On a beaucoup glosé sur ce modèle sans toujours chercher à comprendre  sa spécificité et sa capacité d’attraction mondiale. Or, nous assistons aujourd’hui à la genèse d’un modèle autonome, influent et susceptible de faire des émules sur d’autres continents. Ce constat nous amène à deux interrogations capitales. Première question : en quoi le modèle chinois se veut-il une alternative à celui des démocraties libérales en difficultés ? Pour les Chinois, les libertés fondamentales et l’État de droit sont au mieux l’aboutissement du développement et de la modernisation, alors qu’ils sont perçus, vus d’Occident, comme un point de départ. Seconde question : s’agit-il d’un modèle exportable ? Cette interrogation est d’autant plus légitime aujourd’hui que nous assistons à la multiplication de régimes à caractère illibéral dont la Chine pourrait bien devenir le champion. Cela s’observe en Afrique, mais également à l’Est de l’Europe où émerge un tandem sino-russe, fondé sur une culture commune de l’autorité, de la continuité et de la stabilité, ainsi que dans certains États-membres de l’Union européenne, au premier rang desquels la Pologne et la Hongrie. Leur intérêt pour le modèle chinois est apparu de manière évidente lors du Sommet de Budapest, en décembre dernier, entre la Chine et plusieurs pays d’Europe centrale et orientale bénéficiant de ses investissements dans le cadre d’une stratégie baptisée « 16+1 ».

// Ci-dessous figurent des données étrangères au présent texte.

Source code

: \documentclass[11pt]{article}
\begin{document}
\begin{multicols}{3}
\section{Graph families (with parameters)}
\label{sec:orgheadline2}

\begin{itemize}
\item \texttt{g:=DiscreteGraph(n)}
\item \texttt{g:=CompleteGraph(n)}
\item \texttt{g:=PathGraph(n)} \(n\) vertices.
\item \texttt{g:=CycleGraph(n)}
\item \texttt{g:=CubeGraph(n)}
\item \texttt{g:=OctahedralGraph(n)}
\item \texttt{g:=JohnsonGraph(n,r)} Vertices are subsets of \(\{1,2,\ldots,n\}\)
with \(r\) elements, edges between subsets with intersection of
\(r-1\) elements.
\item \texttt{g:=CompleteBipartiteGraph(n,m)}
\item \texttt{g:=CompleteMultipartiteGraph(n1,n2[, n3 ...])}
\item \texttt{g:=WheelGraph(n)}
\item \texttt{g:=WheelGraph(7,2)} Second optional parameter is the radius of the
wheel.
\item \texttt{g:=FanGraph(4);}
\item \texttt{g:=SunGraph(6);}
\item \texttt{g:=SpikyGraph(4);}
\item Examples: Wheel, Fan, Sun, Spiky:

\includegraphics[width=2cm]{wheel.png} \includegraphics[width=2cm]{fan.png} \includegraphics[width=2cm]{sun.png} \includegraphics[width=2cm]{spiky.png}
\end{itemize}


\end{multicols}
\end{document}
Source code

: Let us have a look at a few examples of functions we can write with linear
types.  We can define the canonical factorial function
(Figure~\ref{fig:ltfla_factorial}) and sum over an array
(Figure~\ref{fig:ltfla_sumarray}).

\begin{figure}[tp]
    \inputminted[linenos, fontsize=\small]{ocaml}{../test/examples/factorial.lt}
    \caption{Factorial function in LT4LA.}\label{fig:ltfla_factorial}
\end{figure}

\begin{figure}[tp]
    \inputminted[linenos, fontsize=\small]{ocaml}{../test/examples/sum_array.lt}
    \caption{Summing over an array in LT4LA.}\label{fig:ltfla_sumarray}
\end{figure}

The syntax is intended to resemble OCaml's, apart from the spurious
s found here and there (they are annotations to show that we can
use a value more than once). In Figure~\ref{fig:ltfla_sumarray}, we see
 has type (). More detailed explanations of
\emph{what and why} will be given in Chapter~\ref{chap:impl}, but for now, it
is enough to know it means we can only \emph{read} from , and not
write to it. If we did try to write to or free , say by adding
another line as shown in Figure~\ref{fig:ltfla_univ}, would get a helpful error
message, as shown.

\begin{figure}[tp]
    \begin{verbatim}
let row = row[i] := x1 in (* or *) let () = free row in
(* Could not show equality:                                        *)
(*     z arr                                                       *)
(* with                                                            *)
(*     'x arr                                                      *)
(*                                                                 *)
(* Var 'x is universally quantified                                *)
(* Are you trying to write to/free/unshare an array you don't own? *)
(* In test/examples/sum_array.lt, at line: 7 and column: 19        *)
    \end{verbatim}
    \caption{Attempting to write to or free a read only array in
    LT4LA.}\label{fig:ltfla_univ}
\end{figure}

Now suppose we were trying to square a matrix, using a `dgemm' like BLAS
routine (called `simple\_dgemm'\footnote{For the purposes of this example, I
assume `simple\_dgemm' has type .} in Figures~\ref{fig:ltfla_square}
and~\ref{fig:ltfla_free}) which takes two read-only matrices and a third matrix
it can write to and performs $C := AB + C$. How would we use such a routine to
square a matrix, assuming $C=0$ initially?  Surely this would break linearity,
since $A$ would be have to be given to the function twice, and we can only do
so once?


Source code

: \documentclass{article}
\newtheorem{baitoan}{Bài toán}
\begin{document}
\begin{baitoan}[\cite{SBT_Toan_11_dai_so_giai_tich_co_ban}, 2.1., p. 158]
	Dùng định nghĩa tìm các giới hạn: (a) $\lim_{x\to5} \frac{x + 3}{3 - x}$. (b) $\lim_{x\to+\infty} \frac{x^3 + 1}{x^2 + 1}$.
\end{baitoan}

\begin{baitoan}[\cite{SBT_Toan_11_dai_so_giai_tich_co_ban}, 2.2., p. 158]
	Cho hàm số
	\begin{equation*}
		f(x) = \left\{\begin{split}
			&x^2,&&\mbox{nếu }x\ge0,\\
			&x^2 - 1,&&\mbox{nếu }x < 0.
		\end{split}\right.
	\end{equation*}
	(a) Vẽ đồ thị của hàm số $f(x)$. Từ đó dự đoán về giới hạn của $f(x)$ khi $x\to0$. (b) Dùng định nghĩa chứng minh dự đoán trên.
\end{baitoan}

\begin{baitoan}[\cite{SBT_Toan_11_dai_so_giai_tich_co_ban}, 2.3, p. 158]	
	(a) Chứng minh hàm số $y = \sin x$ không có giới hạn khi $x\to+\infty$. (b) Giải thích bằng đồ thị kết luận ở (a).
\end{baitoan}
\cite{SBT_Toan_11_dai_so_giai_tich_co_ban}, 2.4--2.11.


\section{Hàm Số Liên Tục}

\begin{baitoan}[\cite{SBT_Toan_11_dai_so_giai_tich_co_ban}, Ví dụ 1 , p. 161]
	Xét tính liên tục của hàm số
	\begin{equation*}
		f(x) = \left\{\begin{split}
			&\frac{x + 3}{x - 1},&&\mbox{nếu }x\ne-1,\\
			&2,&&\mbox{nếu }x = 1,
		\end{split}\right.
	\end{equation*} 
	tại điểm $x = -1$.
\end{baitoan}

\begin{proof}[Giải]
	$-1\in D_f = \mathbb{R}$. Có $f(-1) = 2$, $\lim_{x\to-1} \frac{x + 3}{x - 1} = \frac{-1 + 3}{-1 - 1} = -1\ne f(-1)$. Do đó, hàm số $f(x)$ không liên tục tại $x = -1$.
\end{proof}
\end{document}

Le piège de la puissance pourrait bien se refermer sur la Chine

La Chine se dote aujourd’hui d’une puissance militaire de premier rang, pensée à la fois comme levier d’indépendance et de sécurité. Commandant en chef de l’Armée populaire, Xi Jinping proclame son ambition d’ériger une « armée de classe mondiale » d’ici 2050, en conduisant la transition d’une force de masse de plus de 2 millions d’hommes à une armée de projection planétaire, assise sur deux grands axes : la professionnalisation du personnel et la modernisation de son équipement, tant maritime que balistique et nucléaire. En 2017, le lancement d’un second porte-avions témoigne de cette préoccupation, tout comme l’installation de bases à l’étranger, notamment à Djibouti, afin de consolider la capacité chinoise de projection mondiale. L’ambition présidentielle de rénover en profondeur les forces armées explique la hausse continue des dépenses militaires qui ont non seulement décuplé en quinze ans pour atteindre près de 200 milliards de dollars, mais devraient encore doubler dans les dix prochaines années.

Le deuxième instrument de puissance de la Chine, c’est l’influence. La notion s’entend ici autant au sens culturel et intellectuel que sur le plan démographique autravers de la diaspora de près de 40 millions de personnes. Entre émergence d’une société de consommation et développement du soft power à des fins géopolitiques, les industries culturelles se sont massivement développées en Chine, à l’image du marché de l’art contemporain, du cinéma et du sport, où la Chine ambitionne de se placer au premier rang pour l’organisation d’événements mondiaux, à l’image des Jeux Olympiques de 2008, les JO d’hiver de 2022 ou de la coupe du monde de football en 2030. Sur le plan intellectuel et académique, les think tanks chinois se développent et les universités s’internationalisent. Enfin, la vaste communauté des Chinois d’Outre-Mer constitue un fort relais d’influence, d’abord au niveau régional, avec une diaspora chinoise historiquement très importante en Asie du Sud-Est, ensuite dans les pays occidentaux et sur le continent africain, où elle émerge à peine.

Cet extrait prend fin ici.